Pressemitteilungen 2010 [LDC]

[49/2010 - 06.10.2010]

EU-Kooperationsprojekt CLARA II zwischen Karlovy Vary, Oberfranken und Chemnitz kann starten

In kommenden drei Jahren fließen 420.000 € in die Regionen – Vernetzung u.a. bei Umweltschutz, ÖPNV und Bäderwesen angestrebt
In seiner Sitzung am 23. September 2010 in Dresden bewilligte der Begleitausschuss für das EU-geförderte Programm »Ziel 3 – Cil 3« das Kooperationsprojekt CLARA II zwischen den Regionen Karlovy Vary, Oberfranken und Chemnitz, bei dem die Landesdirektion Chemnitz einer der Projektpartner mit dem Schwerpunktthema Umweltschutz sein wird.

CLARA II hat eine Laufzeit von drei Jahren und wird bei einem Gesamtvolumen von knapp 500.000 € von der Europäischen Union mit einer Summe in Höhe von über 420.000 € gefördert.

Nach der Unterzeichnung des Zuwendungsvertrages werden die Projektpartner noch in diesem Jahr die Auftaktveranstaltung durchführen und damit den Startschuss für die Durchführung des Projektes geben.

Unter der Federführung des Regionalamtes Karlovy Vary sind Projektpartner des tschechisch-sächsischen Projektteils die Landesdirektion Chemnitz, der Vogtlandkreis, die Stadt Karlovy Vary und die Euregio Egrensis, während zum tschechisch-bayerischen Projektteil noch die Bezirksregierung Oberfranken und die Stadt Bayreuth hinzukommen.

CLARA II ist das Nachfolgeprojekt der zwischen 2004-2006 von den drei Regionen erfolgreich durchgeführten Behördenkooperation CLARA@eu (Cooperation of Local And Regional Authorities at the Moment of Enlarging the Union). Nähere Informationen sind unter http://www.clara-eu.info hinterlegt.

Das neue Projekt zielt darauf ab, die mit dem Vorgängerprojekt begonnene Zusammenarbeit von lokalen und regionalen Behörden der drei Regionen Chemnitz, Karlovy Vary und Oberfranken zu vertiefen, um gemeinsam grenzübergreifende Probleme und Themenbereiche zu behandeln.

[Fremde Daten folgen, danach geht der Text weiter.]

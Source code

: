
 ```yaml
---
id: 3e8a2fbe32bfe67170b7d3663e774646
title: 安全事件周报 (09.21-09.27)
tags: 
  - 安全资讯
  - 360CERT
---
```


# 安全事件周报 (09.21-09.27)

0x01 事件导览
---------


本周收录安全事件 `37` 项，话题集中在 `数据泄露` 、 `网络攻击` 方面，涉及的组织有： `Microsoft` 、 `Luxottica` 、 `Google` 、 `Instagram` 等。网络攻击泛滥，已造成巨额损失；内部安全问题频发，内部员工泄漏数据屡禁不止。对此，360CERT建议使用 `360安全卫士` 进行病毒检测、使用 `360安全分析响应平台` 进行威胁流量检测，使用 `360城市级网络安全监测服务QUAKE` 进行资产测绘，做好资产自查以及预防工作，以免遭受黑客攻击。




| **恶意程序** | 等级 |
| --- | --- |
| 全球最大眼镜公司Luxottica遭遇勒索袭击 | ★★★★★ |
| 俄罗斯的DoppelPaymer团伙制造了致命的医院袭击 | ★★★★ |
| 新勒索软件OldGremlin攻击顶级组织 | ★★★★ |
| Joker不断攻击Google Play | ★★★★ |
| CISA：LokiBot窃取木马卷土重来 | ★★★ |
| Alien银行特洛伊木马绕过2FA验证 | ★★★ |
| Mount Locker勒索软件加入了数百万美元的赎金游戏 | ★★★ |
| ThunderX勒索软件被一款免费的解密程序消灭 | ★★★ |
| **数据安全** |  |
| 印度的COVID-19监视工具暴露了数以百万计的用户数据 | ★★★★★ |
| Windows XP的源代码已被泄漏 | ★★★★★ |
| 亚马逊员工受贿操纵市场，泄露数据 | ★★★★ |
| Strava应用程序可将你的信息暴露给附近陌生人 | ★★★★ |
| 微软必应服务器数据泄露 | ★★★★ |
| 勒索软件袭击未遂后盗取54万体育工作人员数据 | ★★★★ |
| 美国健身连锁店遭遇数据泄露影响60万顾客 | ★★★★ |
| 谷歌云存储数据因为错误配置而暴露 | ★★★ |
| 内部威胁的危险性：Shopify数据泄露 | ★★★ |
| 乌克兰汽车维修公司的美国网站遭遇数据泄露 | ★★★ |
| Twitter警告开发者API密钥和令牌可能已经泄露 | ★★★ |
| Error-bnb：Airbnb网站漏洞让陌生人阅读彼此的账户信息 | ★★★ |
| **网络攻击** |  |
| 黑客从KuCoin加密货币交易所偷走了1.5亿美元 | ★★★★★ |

Dazu gehören Fragen der Regionalentwicklung und des Umweltschutzes im Bereich Abfallbeseitigung, Grenzgewässer, Umweltbildung und Naturschutz, Fragen der schulischen Ausbildung und der Prävention von Gewalt und Drogen, die Einrichtung und grenzübergreifende Vernetzung eines Internet basierten Bürgerportals, gemeinsame Wege im Fremdenverkehr und Bäderwesen, öffentlicher Personenverkehr und der Zivil- und Katastrophenschutz.